Source records:
* * *

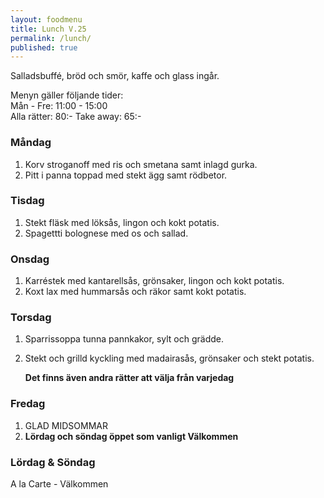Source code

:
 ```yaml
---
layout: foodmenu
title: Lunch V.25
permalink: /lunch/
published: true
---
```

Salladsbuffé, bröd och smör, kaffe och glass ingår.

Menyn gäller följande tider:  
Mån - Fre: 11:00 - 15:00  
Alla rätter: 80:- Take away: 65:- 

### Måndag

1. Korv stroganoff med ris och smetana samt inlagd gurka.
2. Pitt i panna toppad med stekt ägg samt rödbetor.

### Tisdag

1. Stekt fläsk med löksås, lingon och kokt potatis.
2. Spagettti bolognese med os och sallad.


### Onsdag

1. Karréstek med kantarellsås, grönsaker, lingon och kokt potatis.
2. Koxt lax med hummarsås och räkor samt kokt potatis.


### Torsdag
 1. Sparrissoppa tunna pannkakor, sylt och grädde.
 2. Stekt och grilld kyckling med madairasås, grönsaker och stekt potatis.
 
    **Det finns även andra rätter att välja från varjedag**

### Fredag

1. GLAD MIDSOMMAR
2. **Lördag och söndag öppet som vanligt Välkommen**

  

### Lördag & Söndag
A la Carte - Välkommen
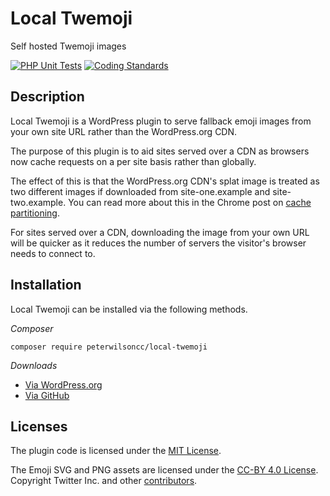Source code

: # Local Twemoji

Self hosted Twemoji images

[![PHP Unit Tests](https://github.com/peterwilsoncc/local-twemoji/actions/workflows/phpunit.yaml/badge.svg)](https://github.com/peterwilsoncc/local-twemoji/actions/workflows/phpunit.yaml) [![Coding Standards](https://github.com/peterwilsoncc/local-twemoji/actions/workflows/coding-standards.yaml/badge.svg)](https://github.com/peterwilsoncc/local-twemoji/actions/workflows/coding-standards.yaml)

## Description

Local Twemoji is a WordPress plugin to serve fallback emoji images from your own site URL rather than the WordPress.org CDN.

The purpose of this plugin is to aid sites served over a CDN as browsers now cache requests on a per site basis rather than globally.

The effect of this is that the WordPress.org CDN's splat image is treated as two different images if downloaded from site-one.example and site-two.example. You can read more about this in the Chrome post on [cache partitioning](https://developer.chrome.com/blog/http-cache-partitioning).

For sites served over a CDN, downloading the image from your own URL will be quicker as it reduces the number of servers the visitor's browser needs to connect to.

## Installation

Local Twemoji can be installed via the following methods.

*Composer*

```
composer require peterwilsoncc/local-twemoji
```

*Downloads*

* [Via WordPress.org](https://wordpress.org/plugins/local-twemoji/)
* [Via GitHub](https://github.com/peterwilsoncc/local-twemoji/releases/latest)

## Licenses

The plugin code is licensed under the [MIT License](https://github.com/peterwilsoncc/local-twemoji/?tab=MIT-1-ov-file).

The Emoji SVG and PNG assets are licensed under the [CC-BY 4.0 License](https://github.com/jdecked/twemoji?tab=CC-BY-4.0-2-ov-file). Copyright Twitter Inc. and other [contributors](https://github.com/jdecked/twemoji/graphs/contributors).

* * *

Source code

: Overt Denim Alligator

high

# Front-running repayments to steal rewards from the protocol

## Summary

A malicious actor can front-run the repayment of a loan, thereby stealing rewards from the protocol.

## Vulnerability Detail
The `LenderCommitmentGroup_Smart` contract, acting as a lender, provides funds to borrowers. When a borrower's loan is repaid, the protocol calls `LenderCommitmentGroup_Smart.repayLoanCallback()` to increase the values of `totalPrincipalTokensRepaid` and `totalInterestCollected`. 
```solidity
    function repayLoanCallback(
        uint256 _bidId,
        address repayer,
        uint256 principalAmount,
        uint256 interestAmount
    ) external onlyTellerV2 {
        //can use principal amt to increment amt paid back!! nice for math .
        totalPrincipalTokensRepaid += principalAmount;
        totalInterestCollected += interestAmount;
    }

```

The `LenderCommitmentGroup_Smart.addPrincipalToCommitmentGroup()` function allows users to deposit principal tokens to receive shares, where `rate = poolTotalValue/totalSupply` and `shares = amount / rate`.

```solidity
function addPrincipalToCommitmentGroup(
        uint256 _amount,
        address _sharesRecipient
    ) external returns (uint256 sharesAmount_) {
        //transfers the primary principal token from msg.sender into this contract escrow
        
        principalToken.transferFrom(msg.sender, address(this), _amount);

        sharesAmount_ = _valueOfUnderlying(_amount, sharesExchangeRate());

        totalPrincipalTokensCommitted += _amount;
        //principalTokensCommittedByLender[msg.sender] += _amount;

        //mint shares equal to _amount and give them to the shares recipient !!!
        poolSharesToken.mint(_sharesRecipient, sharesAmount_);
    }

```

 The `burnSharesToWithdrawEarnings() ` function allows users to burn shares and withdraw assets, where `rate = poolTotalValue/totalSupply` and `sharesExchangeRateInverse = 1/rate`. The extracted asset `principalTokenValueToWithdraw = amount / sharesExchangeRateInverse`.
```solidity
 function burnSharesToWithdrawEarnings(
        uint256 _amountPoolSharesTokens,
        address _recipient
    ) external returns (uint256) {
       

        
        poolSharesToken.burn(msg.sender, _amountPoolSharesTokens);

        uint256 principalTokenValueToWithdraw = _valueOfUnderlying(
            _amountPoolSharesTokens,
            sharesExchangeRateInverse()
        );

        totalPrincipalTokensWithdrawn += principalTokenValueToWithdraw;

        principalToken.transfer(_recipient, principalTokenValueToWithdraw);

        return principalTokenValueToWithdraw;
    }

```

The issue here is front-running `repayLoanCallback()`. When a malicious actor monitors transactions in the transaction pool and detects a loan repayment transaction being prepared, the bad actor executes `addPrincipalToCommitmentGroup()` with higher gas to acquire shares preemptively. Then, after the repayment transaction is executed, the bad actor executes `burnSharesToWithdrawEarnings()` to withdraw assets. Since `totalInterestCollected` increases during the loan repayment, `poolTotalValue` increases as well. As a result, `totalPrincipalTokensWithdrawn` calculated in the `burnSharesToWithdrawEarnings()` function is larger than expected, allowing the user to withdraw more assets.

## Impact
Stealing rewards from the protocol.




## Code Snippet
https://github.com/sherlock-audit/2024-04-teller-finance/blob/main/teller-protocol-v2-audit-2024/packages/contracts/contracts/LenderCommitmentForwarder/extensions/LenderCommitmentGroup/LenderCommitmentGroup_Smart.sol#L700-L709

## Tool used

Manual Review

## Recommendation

* * *

TASK:
Print, from the entries above, the line with "Local Twemoji can", the line with "The plugin code" and all lines between them, exactly and with nothing else.

SOLVED EXERCISE:
Local Twemoji can be installed via the following methods.

*Composer*

```
composer require peterwilsoncc/local-twemoji
```

*Downloads*

* [Via WordPress.org](https://wordpress.org/plugins/local-twemoji/)
* [Via GitHub](https://github.com/peterwilsoncc/local-twemoji/releases/latest)

## Licenses

The plugin code is licensed under the [MIT License](https://github.com/peterwilsoncc/local-twemoji/?tab=MIT-1-ov-file).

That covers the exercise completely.